## Work instructions:
Set down every record below exactly as it appears, but without the pictures.

━━ Records to process ━━

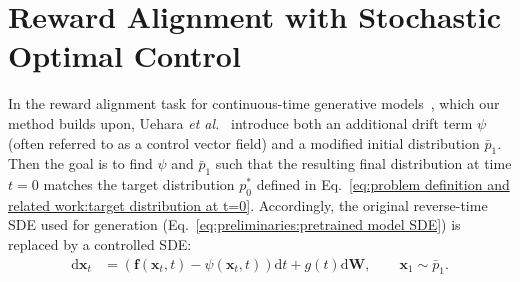 \section{Reward Alignment with Stochastic Optimal Control}
\label{sec:appx:SOC}
In the reward alignment task for continuous-time generative models~\cite{uehara2024finetuningcontinuoustimediffusionmodels, domingo-enrich2025adjoint}, which our method builds upon, Uehara \textit{et al.}~\cite{uehara2024finetuningcontinuoustimediffusionmodels} introduce both an additional drift term $\psi$ (often referred to as a control vector field) and a modified initial distribution $\bar{p}_1$. 
Then the goal is to find $\psi$ and $\bar{p}_1$ such that the resulting final distribution at time $t=0$ matches the target distribution $p_0^*$ defined in Eq.~\ref{eq:problem definition and related work:target distribution at t=0}. Accordingly, the original reverse-time SDE used for generation (Eq.~\ref{eq:preliminaries:pretrained model SDE}) is replaced by a controlled SDE:
\begin{align}
    \label{eq:SOC:target SDE}
    \mathrm{d}\mathbf{x}_t &= \left(\mathbf{f}(\mathbf{x}_t, t)-\psi(\mathbf{x}_t, t) \right)\mathrm{d}t + g(t)\mathrm{d}\mathbf{W}, \qquad \mathbf{x}_1\sim \bar{p}_1.
\end{align}

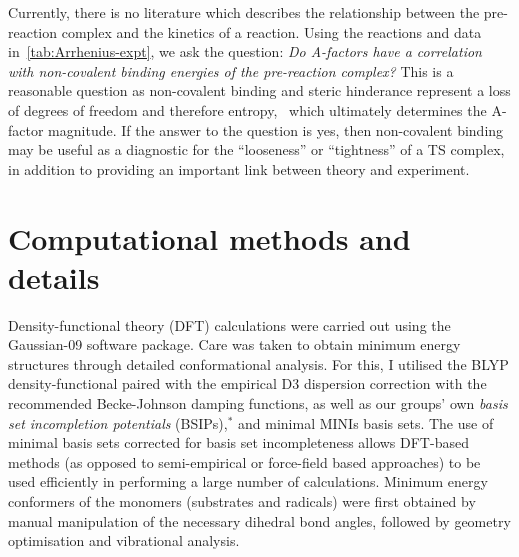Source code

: Currently, there is no literature which describes the relationship between the pre-reaction complex and the kinetics of a reaction. Using the reactions and data in~\ref{tab:Arrhenius-expt}, we ask the question: \emph{Do A-factors have a correlation with non-covalent binding energies of the pre-reaction complex?} This is a reasonable question as non-covalent binding and steric hinderance represent a loss of degrees of freedom and therefore entropy,\footnotemark~ which ultimately determines the A-factor magnitude. If the answer to the question is yes, then non-covalent binding may be useful as a diagnostic for the ``looseness'' or ``tightness'' of a TS complex, in addition to providing an important link between theory and experiment.


\section{Computational methods and details}

Density-functional theory (DFT) calculations were carried out using the Gaussian-09 software package.\cite{Frisch2009} Care was taken to obtain minimum energy structures through detailed conformational analysis. For this, I utilised the BLYP density-functional\cite{Becke1988,Lee1988} paired with the empirical D3 dispersion correction\cite{Grimme2010} with the recommended Becke-Johnson damping functions,\cite{Johnson2006} as well as our groups' own \emph{basis set incompletion potentials} (BSIPs),$^*$ and minimal MINIs basis sets.\cite{Huzinaga1984} The use of minimal basis sets corrected for basis set incompleteness allows DFT-based methods (as opposed to semi-empirical or force-field based approaches) to be used efficiently in performing a large number of calculations. Minimum energy conformers of the monomers (substrates and radicals) were first obtained by manual manipulation of the necessary dihedral bond angles, followed by geometry optimisation and vibrational analysis.

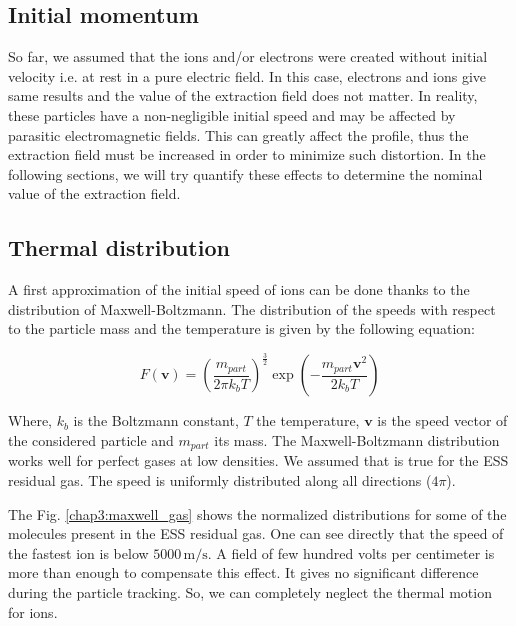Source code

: \begin{refsection}
  \section{Initial momentum}
  So far, we assumed that the ions and/or electrons were created without initial velocity i.e. at rest in a pure electric field. In this case, electrons and ions give same results and the value of the extraction field does not matter. In reality, these particles have a non-negligible initial speed and may be affected by parasitic electromagnetic fields. This can greatly affect the profile, thus the extraction field must be increased in order to minimize such distortion. In the following sections, we will try quantify these effects to determine the nominal value of the extraction field.

  \subsection{Thermal distribution}
  A first approximation of the initial speed of ions can be done thanks to the distribution of Maxwell-Boltzmann. The distribution of the speeds with respect to the particle mass and the temperature is given by the following equation:

  \begin{equation}
    F(\boldsymbol{v}) = \left(\frac{m_{part}}{2 \pi k_{b} T}\right)^{\frac{3}{2}}\exp\left(-\frac{m_{part}\boldsymbol{v}^{2}}{2 k_{b} T}\right)
  \end{equation}
  
  Where, $k_{b}$ is the Boltzmann constant, $T$ the temperature, $\boldsymbol{v}$ is the speed vector of the considered particle and $m_{part}$ its mass. The Maxwell-Boltzmann distribution works well for perfect gases at low densities. We assumed that is true for the ESS residual gas. The speed is uniformly distributed along all directions ($4\pi$).

  The Fig. \ref{chap3:maxwell_gas} shows the normalized distributions for some of the molecules present in the ESS residual gas. One can see directly that the speed of the fastest ion is below $5000\,\mathrm{m/s}$. A field of few hundred volts per centimeter is more than enough to compensate this effect. It gives no significant difference during the particle tracking. So, we can completely neglect the thermal motion for ions.


\end{refsection}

━━━

## Result of the task:
 \section{Reward Alignment with Stochastic Optimal Control}
\label{sec:appx:SOC}
In the reward alignment task for continuous-time generative models~\cite{uehara2024finetuningcontinuoustimediffusionmodels, domingo-enrich2025adjoint}, which our method builds upon, Uehara \textit{et al.}~\cite{uehara2024finetuningcontinuoustimediffusionmodels} introduce both an additional drift term $\psi$ (often referred to as a control vector field) and a modified initial distribution $\bar{p}_1$. 
Then the goal is to find $\psi$ and $\bar{p}_1$ such that the resulting final distribution at time $t=0$ matches the target distribution $p_0^*$ defined in Eq.~\ref{eq:problem definition and related work:target distribution at t=0}. Accordingly, the original reverse-time SDE used for generation (Eq.~\ref{eq:preliminaries:pretrained model SDE}) is replaced by a controlled SDE:
\begin{align}
    \label{eq:SOC:target SDE}
    \mathrm{d}\mathbf{x}_t &= \left(\mathbf{f}(\mathbf{x}_t, t)-\psi(\mathbf{x}_t, t) \right)\mathrm{d}t + g(t)\mathrm{d}\mathbf{W}, \qquad \mathbf{x}_1\sim \bar{p}_1.
\end{align}

Source code

: Currently, there is no literature which describes the relationship between the pre-reaction complex and the kinetics of a reaction. Using the reactions and data in~\ref{tab:Arrhenius-expt}, we ask the question: \emph{Do A-factors have a correlation with non-covalent binding energies of the pre-reaction complex?} This is a reasonable question as non-covalent binding and steric hinderance represent a loss of degrees of freedom and therefore entropy,\footnotemark~ which ultimately determines the A-factor magnitude. If the answer to the question is yes, then non-covalent binding may be useful as a diagnostic for the ``looseness'' or ``tightness'' of a TS complex, in addition to providing an important link between theory and experiment.


\section{Computational methods and details}

Density-functional theory (DFT) calculations were carried out using the Gaussian-09 software package.\cite{Frisch2009} Care was taken to obtain minimum energy structures through detailed conformational analysis. For this, I utilised the BLYP density-functional\cite{Becke1988,Lee1988} paired with the empirical D3 dispersion correction\cite{Grimme2010} with the recommended Becke-Johnson damping functions,\cite{Johnson2006} as well as our groups' own \emph{basis set incompletion potentials} (BSIPs),$^*$ and minimal MINIs basis sets.\cite{Huzinaga1984} The use of minimal basis sets corrected for basis set incompleteness allows DFT-based methods (as opposed to semi-empirical or force-field based approaches) to be used efficiently in performing a large number of calculations. Minimum energy conformers of the monomers (substrates and radicals) were first obtained by manual manipulation of the necessary dihedral bond angles, followed by geometry optimisation and vibrational analysis.

Source code

: \begin{refsection}
  \section{Initial momentum}
  So far, we assumed that the ions and/or electrons were created without initial velocity i.e. at rest in a pure electric field. In this case, electrons and ions give same results and the value of the extraction field does not matter. In reality, these particles have a non-negligible initial speed and may be affected by parasitic electromagnetic fields. This can greatly affect the profile, thus the extraction field must be increased in order to minimize such distortion. In the following sections, we will try quantify these effects to determine the nominal value of the extraction field.

  \subsection{Thermal distribution}
  A first approximation of the initial speed of ions can be done thanks to the distribution of Maxwell-Boltzmann. The distribution of the speeds with respect to the particle mass and the temperature is given by the following equation:

  \begin{equation}
    F(\boldsymbol{v}) = \left(\frac{m_{part}}{2 \pi k_{b} T}\right)^{\frac{3}{2}}\exp\left(-\frac{m_{part}\boldsymbol{v}^{2}}{2 k_{b} T}\right)
  \end{equation}
  
  Where, $k_{b}$ is the Boltzmann constant, $T$ the temperature, $\boldsymbol{v}$ is the speed vector of the considered particle and $m_{part}$ its mass. The Maxwell-Boltzmann distribution works well for perfect gases at low densities. We assumed that is true for the ESS residual gas. The speed is uniformly distributed along all directions ($4\pi$).

  The Fig. \ref{chap3:maxwell_gas} shows the normalized distributions for some of the molecules present in the ESS residual gas. One can see directly that the speed of the fastest ion is below $5000\,\mathrm{m/s}$. A field of few hundred volts per centimeter is more than enough to compensate this effect. It gives no significant difference during the particle tracking. So, we can completely neglect the thermal motion for ions.


\end{refsection}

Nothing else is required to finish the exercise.